Due to the long-lasting influence of the Ottoman Empire, which controlled Kosovo and Albania (along with Serbia, Macedonia, Bulgaria, Bosnia…) for hundreds of years, Kosovo has a distinctly eastern feel. The call to prayer is heard throughout the town, and the minarets and domes of countless mosques are an ever-present reminder that the faith is predominately Muslim. That said, the city does not grind to a halt for prayer five times a day, not by any means. Every Albanian (for the vast majority of Kosovars are ethnic Albanians) that I spoke to identified as Muslim but also drank alcohol and had a very relaxed approach to Islam. Even as I sat in a café one afternoon, nursing a beer and writing about desire and narcissism, I noticed that the call to prayer didn’t so much as turn the heads of the locals who sat all around me. In this respect, I found parts of southern Serbia and Skopje decidedly more eastern than Kosovo, despite my expectations to the contrary.
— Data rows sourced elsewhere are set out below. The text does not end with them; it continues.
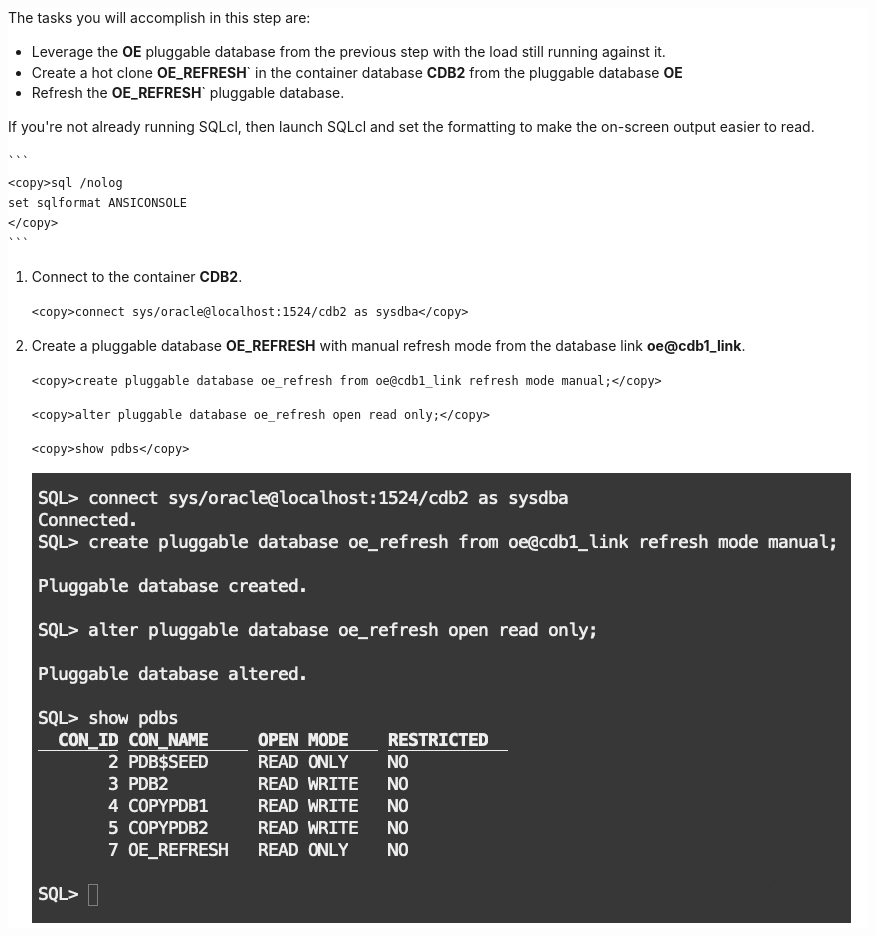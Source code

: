 [](youtube:L9l7v6dH-e8)

The tasks you will accomplish in this step are:
- Leverage the **OE** pluggable database from the previous step with the load still running against it.
- Create a hot clone **OE_REFRESH**` in the container database **CDB2** from the pluggable database **OE**
- Refresh the **OE_REFRESH**` pluggable database.

If you're not already running SQLcl, then launch SQLcl and set the formatting to make the on-screen output easier to read.

    ```
    <copy>sql /nolog
    set sqlformat ANSICONSOLE
    </copy>
    ```

1. Connect to the container **CDB2**.
    ```
    <copy>connect sys/oracle@localhost:1524/cdb2 as sysdba</copy>
    ```

2. Create a pluggable database **OE\_REFRESH** with manual refresh mode from the database link **oe@cdb1\_link**.

    ```
    <copy>create pluggable database oe_refresh from oe@cdb1_link refresh mode manual;</copy>
    ```

    ```
    <copy>alter pluggable database oe_refresh open read only;</copy>
    ```

    ```
    <copy>show pdbs</copy>
    ```
    ![](./images/task8.2-createoerefresh.png " ")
In addition it seems that, where the Cola Wars are concerned, the Non-Aligned Movement has gained considerable ground in Kosovo. Although Coca-Cola and Pepsi were to be seen in large quantities, I haven’t seen so many people drinking RC Cola (outside of Suriname) since the late 80s. Yes, the Royal Crown sits comfortably on Kosovo. As a stalwart fan of Dr. Pepper (which happens to control Royal Crown products within the United States, I was proud to discover!), I am a staunch supporter of the Non-Aligned Movement myself, and I was happy to partake of that spicy-sweet RC Cola a time or two. The fact that I was enjoying my non-aligned beverage in the former Yugoslavia, where the first Non-Aligned conference was held in 1961, was not lost on me. Did Tito himself drink RC Cola just to further drive home the point? Probably, and I say that only because I would like to believe it (and because it fits with the whole non-aligned joke). In reality, Tito seems like he was probably a Coke guy.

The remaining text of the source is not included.